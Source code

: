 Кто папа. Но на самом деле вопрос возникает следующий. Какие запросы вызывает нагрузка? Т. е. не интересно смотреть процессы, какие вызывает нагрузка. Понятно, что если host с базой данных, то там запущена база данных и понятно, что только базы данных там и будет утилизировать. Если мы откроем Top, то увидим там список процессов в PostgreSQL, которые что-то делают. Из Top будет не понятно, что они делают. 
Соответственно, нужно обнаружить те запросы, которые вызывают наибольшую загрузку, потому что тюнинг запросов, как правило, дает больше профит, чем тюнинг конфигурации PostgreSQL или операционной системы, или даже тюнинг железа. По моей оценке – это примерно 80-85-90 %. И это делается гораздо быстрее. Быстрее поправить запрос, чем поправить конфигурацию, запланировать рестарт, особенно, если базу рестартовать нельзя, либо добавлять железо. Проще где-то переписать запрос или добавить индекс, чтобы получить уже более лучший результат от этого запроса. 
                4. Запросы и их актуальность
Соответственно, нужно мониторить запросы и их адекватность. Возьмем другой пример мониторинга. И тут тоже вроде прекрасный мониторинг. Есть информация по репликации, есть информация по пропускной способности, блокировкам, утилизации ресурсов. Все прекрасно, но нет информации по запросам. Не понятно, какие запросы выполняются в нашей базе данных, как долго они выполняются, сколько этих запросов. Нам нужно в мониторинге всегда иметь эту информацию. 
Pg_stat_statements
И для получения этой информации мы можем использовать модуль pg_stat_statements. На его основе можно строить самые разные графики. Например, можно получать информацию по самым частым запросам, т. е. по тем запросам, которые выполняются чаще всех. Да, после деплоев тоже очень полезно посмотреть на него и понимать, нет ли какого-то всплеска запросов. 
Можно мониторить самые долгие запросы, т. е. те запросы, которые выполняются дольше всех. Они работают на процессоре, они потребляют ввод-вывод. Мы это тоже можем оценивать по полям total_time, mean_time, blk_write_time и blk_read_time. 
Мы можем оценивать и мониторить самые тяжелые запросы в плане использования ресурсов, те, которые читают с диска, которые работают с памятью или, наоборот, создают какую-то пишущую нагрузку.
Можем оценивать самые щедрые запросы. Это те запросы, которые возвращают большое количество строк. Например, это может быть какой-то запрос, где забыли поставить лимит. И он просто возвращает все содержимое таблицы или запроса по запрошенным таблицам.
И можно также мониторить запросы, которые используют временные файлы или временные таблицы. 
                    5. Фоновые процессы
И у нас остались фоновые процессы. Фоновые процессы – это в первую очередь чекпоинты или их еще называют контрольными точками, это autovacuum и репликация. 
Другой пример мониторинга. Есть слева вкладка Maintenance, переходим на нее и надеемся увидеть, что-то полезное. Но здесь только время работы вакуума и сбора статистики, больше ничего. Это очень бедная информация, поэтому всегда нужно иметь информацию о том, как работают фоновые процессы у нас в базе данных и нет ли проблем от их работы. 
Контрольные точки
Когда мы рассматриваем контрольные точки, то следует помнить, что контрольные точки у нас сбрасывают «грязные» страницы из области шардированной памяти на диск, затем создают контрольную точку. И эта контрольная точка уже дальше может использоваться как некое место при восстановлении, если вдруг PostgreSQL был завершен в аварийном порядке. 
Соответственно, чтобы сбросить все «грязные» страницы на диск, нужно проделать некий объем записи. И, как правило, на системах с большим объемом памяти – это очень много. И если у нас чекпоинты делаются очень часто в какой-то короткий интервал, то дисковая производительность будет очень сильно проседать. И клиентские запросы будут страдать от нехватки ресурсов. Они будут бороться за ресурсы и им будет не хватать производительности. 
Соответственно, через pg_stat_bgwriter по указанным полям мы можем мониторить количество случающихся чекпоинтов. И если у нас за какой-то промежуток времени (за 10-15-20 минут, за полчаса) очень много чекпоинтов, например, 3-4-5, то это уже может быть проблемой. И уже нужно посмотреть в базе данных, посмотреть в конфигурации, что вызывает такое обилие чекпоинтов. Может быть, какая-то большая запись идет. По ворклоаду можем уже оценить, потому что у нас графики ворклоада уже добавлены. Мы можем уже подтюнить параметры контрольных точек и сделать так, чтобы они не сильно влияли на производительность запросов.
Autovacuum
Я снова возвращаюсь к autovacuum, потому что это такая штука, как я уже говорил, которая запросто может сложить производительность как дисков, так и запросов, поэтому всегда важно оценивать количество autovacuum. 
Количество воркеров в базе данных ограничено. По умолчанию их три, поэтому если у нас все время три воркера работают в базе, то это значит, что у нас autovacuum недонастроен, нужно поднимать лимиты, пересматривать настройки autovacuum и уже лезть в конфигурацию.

··········

REQUIREMENT. Please return every line of the material above that includes "правило".

RESULT OF THE EXERCISE.
Соответственно, нужно обнаружить те запросы, которые вызывают наибольшую загрузку, потому что тюнинг запросов, как правило, дает больше профит, чем тюнинг конфигурации PostgreSQL или операционной системы, или даже тюнинг железа. По моей оценке – это примерно 80-85-90 %. И это делается гораздо быстрее. Быстрее поправить запрос, чем поправить конфигурацию, запланировать рестарт, особенно, если базу рестартовать нельзя, либо добавлять железо. Проще где-то переписать запрос или добавить индекс, чтобы получить уже более лучший результат от этого запроса. 
Соответственно, чтобы сбросить все «грязные» страницы на диск, нужно проделать некий объем записи. И, как правило, на системах с большим объемом памяти – это очень много. И если у нас чекпоинты делаются очень часто в какой-то короткий интервал, то дисковая производительность будет очень сильно проседать. И клиентские запросы будут страдать от нехватки ресурсов. Они будут бороться за ресурсы и им будет не хватать производительности. 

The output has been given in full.